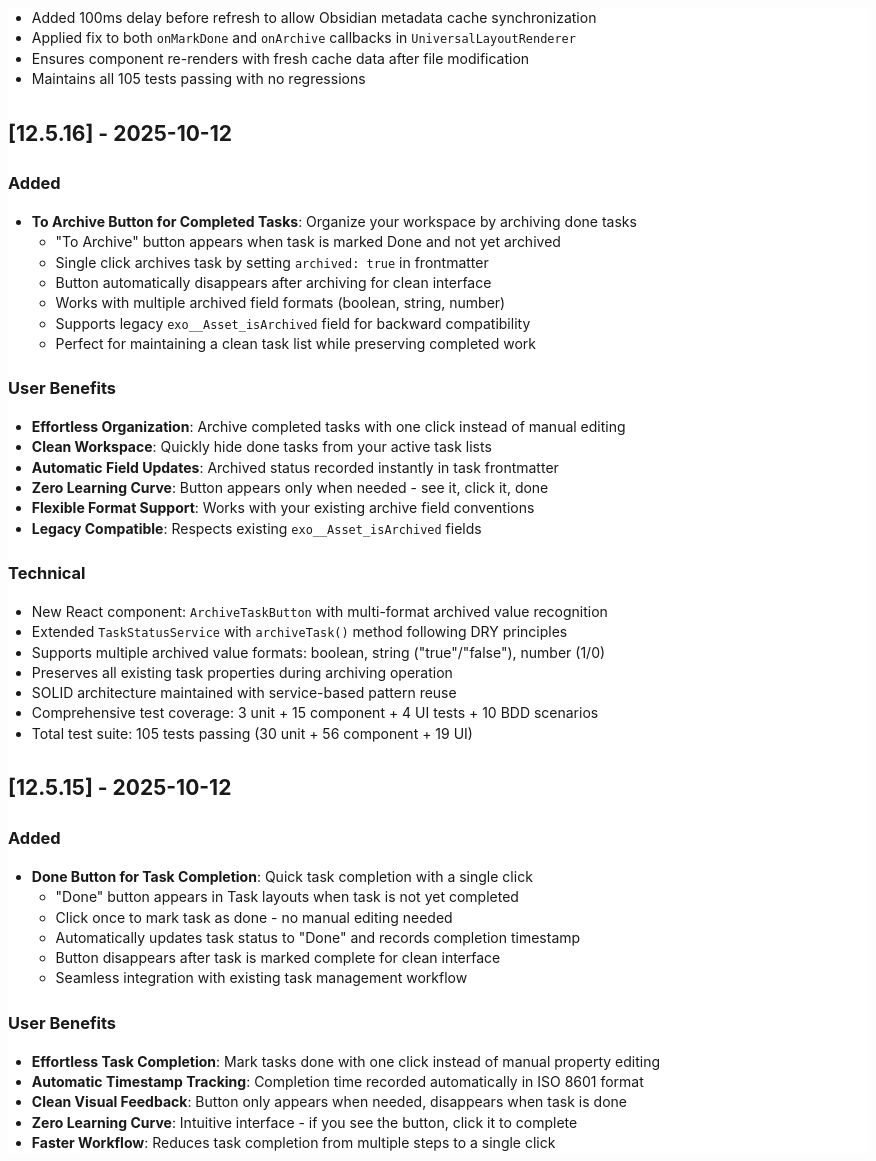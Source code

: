 - Added 100ms delay before refresh to allow Obsidian metadata cache synchronization
- Applied fix to both `onMarkDone` and `onArchive` callbacks in `UniversalLayoutRenderer`
- Ensures component re-renders with fresh cache data after file modification
- Maintains all 105 tests passing with no regressions

## [12.5.16] - 2025-10-12

### Added

- **To Archive Button for Completed Tasks**: Organize your workspace by archiving done tasks
  - "To Archive" button appears when task is marked Done and not yet archived
  - Single click archives task by setting `archived: true` in frontmatter
  - Button automatically disappears after archiving for clean interface
  - Works with multiple archived field formats (boolean, string, number)
  - Supports legacy `exo__Asset_isArchived` field for backward compatibility
  - Perfect for maintaining a clean task list while preserving completed work

### User Benefits

- **Effortless Organization**: Archive completed tasks with one click instead of manual editing
- **Clean Workspace**: Quickly hide done tasks from your active task lists
- **Automatic Field Updates**: Archived status recorded instantly in task frontmatter
- **Zero Learning Curve**: Button appears only when needed - see it, click it, done
- **Flexible Format Support**: Works with your existing archive field conventions
- **Legacy Compatible**: Respects existing `exo__Asset_isArchived` fields

### Technical

- New React component: `ArchiveTaskButton` with multi-format archived value recognition
- Extended `TaskStatusService` with `archiveTask()` method following DRY principles
- Supports multiple archived value formats: boolean, string ("true"/"false"), number (1/0)
- Preserves all existing task properties during archiving operation
- SOLID architecture maintained with service-based pattern reuse
- Comprehensive test coverage: 3 unit + 15 component + 4 UI tests + 10 BDD scenarios
- Total test suite: 105 tests passing (30 unit + 56 component + 19 UI)

## [12.5.15] - 2025-10-12

### Added

- **Done Button for Task Completion**: Quick task completion with a single click
  - "Done" button appears in Task layouts when task is not yet completed
  - Click once to mark task as done - no manual editing needed
  - Automatically updates task status to "Done" and records completion timestamp
  - Button disappears after task is marked complete for clean interface
  - Seamless integration with existing task management workflow

### User Benefits

- **Effortless Task Completion**: Mark tasks done with one click instead of manual property editing
- **Automatic Timestamp Tracking**: Completion time recorded automatically in ISO 8601 format
- **Clean Visual Feedback**: Button only appears when needed, disappears when task is done
- **Zero Learning Curve**: Intuitive interface - if you see the button, click it to complete
- **Faster Workflow**: Reduces task completion from multiple steps to a single click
※ ※ ※
» **What you have to do**: The lines to write out are those from the first line of the listing above through the line bearing "not yet completed", both included, copied exactly with pictures dropped.

» **Answer for this exercise**:
Source code

: - Added 100ms delay before refresh to allow Obsidian metadata cache synchronization
- Applied fix to both `onMarkDone` and `onArchive` callbacks in `UniversalLayoutRenderer`
- Ensures component re-renders with fresh cache data after file modification
- Maintains all 105 tests passing with no regressions

## [12.5.16] - 2025-10-12

### Added

- **To Archive Button for Completed Tasks**: Organize your workspace by archiving done tasks
  - "To Archive" button appears when task is marked Done and not yet archived
  - Single click archives task by setting `archived: true` in frontmatter
  - Button automatically disappears after archiving for clean interface
  - Works with multiple archived field formats (boolean, string, number)
  - Supports legacy `exo__Asset_isArchived` field for backward compatibility
  - Perfect for maintaining a clean task list while preserving completed work

### User Benefits

- **Effortless Organization**: Archive completed tasks with one click instead of manual editing
- **Clean Workspace**: Quickly hide done tasks from your active task lists
- **Automatic Field Updates**: Archived status recorded instantly in task frontmatter
- **Zero Learning Curve**: Button appears only when needed - see it, click it, done
- **Flexible Format Support**: Works with your existing archive field conventions
- **Legacy Compatible**: Respects existing `exo__Asset_isArchived` fields

### Technical

- New React component: `ArchiveTaskButton` with multi-format archived value recognition
- Extended `TaskStatusService` with `archiveTask()` method following DRY principles
- Supports multiple archived value formats: boolean, string ("true"/"false"), number (1/0)
- Preserves all existing task properties during archiving operation
- SOLID architecture maintained with service-based pattern reuse
- Comprehensive test coverage: 3 unit + 15 component + 4 UI tests + 10 BDD scenarios
- Total test suite: 105 tests passing (30 unit + 56 component + 19 UI)

## [12.5.15] - 2025-10-12

### Added

- **Done Button for Task Completion**: Quick task completion with a single click
  - "Done" button appears in Task layouts when task is not yet completed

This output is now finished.